Stored items
-=-=-
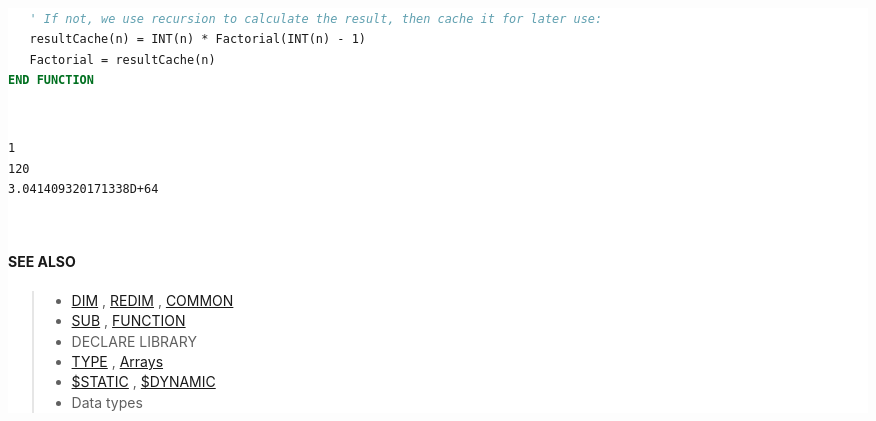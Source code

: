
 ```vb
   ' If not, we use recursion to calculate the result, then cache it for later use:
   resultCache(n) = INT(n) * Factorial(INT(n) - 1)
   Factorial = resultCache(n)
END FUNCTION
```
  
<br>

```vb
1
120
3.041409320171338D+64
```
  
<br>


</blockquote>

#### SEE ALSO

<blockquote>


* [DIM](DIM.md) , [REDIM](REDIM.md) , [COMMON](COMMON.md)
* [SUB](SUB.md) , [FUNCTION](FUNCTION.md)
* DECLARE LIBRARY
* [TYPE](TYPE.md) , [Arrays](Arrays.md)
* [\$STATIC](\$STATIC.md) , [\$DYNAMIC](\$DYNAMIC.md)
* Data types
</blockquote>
-=-=-
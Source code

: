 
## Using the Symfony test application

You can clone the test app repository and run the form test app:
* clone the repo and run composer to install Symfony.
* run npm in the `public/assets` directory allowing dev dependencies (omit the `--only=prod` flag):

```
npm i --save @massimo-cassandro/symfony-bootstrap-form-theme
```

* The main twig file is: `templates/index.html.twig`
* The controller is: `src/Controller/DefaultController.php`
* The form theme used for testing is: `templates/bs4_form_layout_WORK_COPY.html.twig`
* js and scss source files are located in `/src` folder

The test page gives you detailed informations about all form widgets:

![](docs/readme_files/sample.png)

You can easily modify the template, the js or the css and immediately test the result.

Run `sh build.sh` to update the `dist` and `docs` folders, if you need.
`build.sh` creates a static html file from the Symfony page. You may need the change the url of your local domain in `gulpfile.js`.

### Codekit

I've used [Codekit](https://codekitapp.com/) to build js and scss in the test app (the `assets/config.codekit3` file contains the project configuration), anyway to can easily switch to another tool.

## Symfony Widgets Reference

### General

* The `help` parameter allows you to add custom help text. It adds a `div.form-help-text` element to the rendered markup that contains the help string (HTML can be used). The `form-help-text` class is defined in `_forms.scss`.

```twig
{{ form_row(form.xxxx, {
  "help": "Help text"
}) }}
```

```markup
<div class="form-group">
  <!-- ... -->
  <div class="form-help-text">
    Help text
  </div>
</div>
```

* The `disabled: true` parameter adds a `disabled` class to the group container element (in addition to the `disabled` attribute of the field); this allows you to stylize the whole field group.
-=-=-
_DESCRIPTION OF THE TASK_. Isolate the lines above that contain the word "templates" and copy them.

_COMPLETED EXERCISE_.
* The main twig file is: `templates/index.html.twig`
* The form theme used for testing is: `templates/bs4_form_layout_WORK_COPY.html.twig`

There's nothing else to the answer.